In the meantime, businesses are seeing an uptick in activity but can’t fill orders or client needs because they have no workers. Some have even had to shut down. It’s therefore very surprising the CDC’s new guideline saying a negative test isn’t necessary has flown under the radar.
What New Guideline Says
Quietly, on July 22, the CDC published the guideline allowing the use of a symptom-based strategy—rather than a negative test—for ending the isolation and precautions for persons with COVID-19. Specifically, the CDC said patients who have experienced mild to moderate infections may discontinue isolation 10 days after the symptoms’ onset and at least 24 hours after resolution of fever (without the use of fever-reducing medications) and with improvement in other symptoms.
For people who tested positive but were asymptomatic, the CDC said, “Isolation and other precautions can be discontinued 10 days after the date of their first positive RT-PCR test for SARS-CoV-2 RNA.” For those with a more severe to critical illness or who are severely immunocompromised, they may remain infectious for longer than 10 days, but no more than 20 days after the symptoms’ onset.
Most important, the guidelines apply only to those who have tested positive, not those who have been exposed to the virus and told to quarantine. The consensus remains that COVID-19 has a 14-day incubation period, and those who know they have been exposed should wait at least that long to see if symptoms develop.
So, What Should Employers Do?
A negative test can provide you with the greatest defense in litigation and the court of public opinion (which shouldn’t be discounted in today’s climate). But, to the extent waiting on retesting isn’t practical or affordable, the CDC’s guidelines may assist you in getting employees back to work faster.
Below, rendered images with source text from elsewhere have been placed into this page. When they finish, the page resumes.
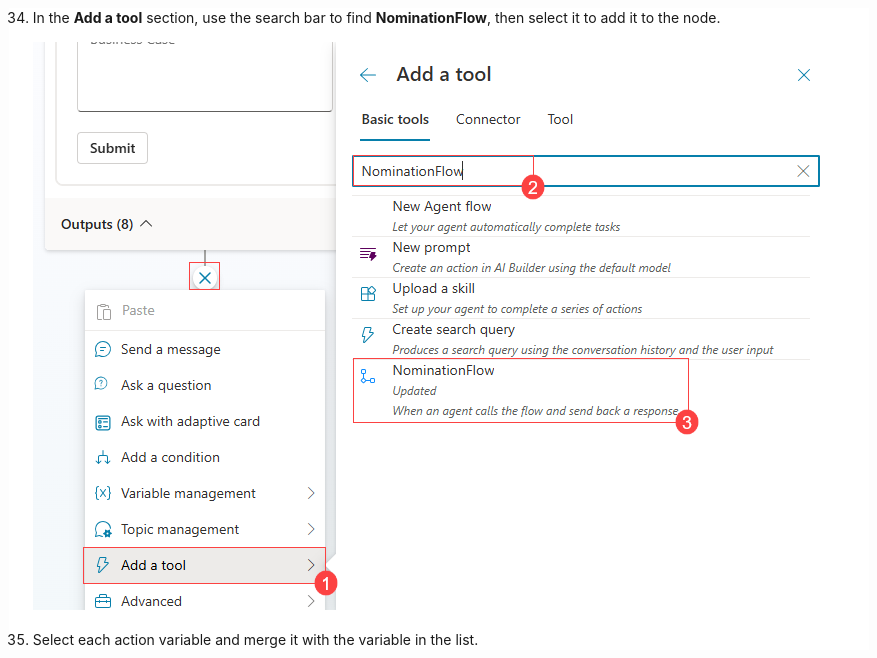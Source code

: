 34. In the **Add a tool** section, use the search bar to find **NominationFlow**, then select it to add it to the node.

    ![image](media/day1ex3-017-1.png)

35. Select each action variable and merge it with the variable in the list.
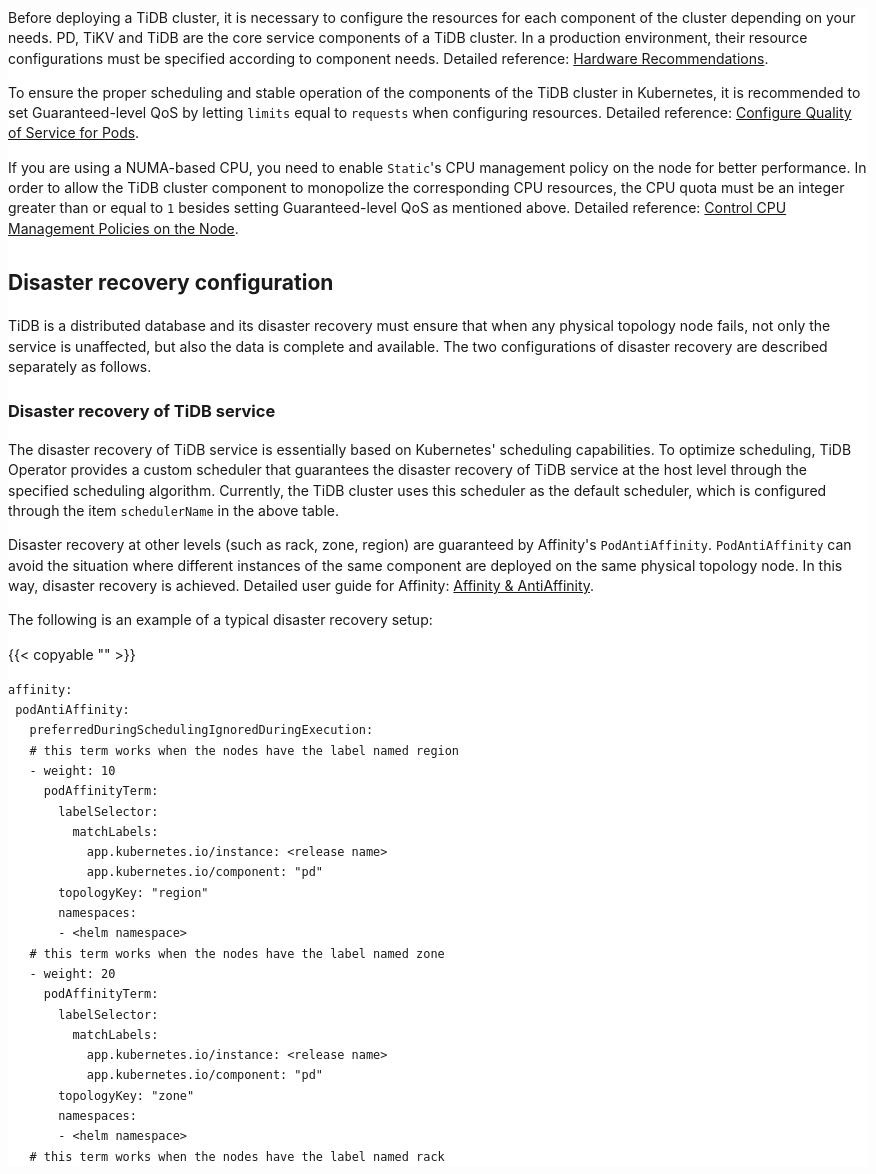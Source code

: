 Before deploying a TiDB cluster, it is necessary to configure the resources for each component of the cluster depending on your needs. PD, TiKV and TiDB are the core service components of a TiDB cluster. In a production environment, their resource configurations must be specified according to component needs. Detailed reference: [Hardware Recommendations](/how-to/deploy/hardware-recommendations.md).

To ensure the proper scheduling and stable operation of the components of the TiDB cluster in Kubernetes, it is recommended to set Guaranteed-level QoS by letting `limits` equal to `requests` when configuring resources. Detailed reference: [Configure Quality of Service for Pods](https://kubernetes.io/docs/tasks/configure-pod-container/quality-service-pod/).

If you are using a NUMA-based CPU, you need to enable `Static`'s CPU management policy on the node for better performance. In order to allow the TiDB cluster component to monopolize the corresponding CPU resources, the CPU quota must be an integer greater than or equal to `1` besides setting Guaranteed-level QoS as mentioned above. Detailed reference: [Control CPU Management Policies on the Node](https://kubernetes.io/docs/tasks/administer-cluster/cpu-management-policies).

## Disaster recovery configuration

TiDB is a distributed database and its disaster recovery must ensure that when any physical topology node fails, not only the service is unaffected, but also the data is complete and available. The two configurations of disaster recovery are described separately as follows.

### Disaster recovery of TiDB service

The disaster recovery of TiDB service is essentially based on Kubernetes' scheduling capabilities. To optimize scheduling, TiDB Operator provides a custom scheduler that guarantees the disaster recovery of TiDB service at the host level through the specified scheduling algorithm. Currently, the TiDB cluster uses this scheduler as the default scheduler, which is configured through the item `schedulerName` in the above table.

Disaster recovery at other levels (such as rack, zone, region) are guaranteed by Affinity's `PodAntiAffinity`. `PodAntiAffinity` can avoid the situation where different instances of the same component are deployed on the same physical topology node. In this way, disaster recovery is achieved. Detailed user guide for Affinity: [Affinity & AntiAffinity](https://kubernetes.io/docs/concepts/configuration/assign-Pod-node/#affinity-and-anti-affinity).

The following is an example of a typical disaster recovery setup:

{{< copyable "" >}}

```shell
affinity:
 podAntiAffinity:
   preferredDuringSchedulingIgnoredDuringExecution:
   # this term works when the nodes have the label named region
   - weight: 10
     podAffinityTerm:
       labelSelector:
         matchLabels:
           app.kubernetes.io/instance: <release name>
           app.kubernetes.io/component: "pd"
       topologyKey: "region"
       namespaces:
       - <helm namespace>
   # this term works when the nodes have the label named zone
   - weight: 20
     podAffinityTerm:
       labelSelector:
         matchLabels:
           app.kubernetes.io/instance: <release name>
           app.kubernetes.io/component: "pd"
       topologyKey: "zone"
       namespaces:
       - <helm namespace>
   # this term works when the nodes have the label named rack
```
One caveat: Be careful to avoid developing or revising a COVID-19 return-to-work policy in a vacuum. Remember, most if not all coronavirus-related issues can trigger employer liability under the Americans with Disabilities Act (ADA), the Family and Medical Leave Act (FMLA), the Families First Coronavirus Response Act (FFCRA), the Health Insurance Portability and Accountability Act (HIPAA), and other federal, state, and local statutes.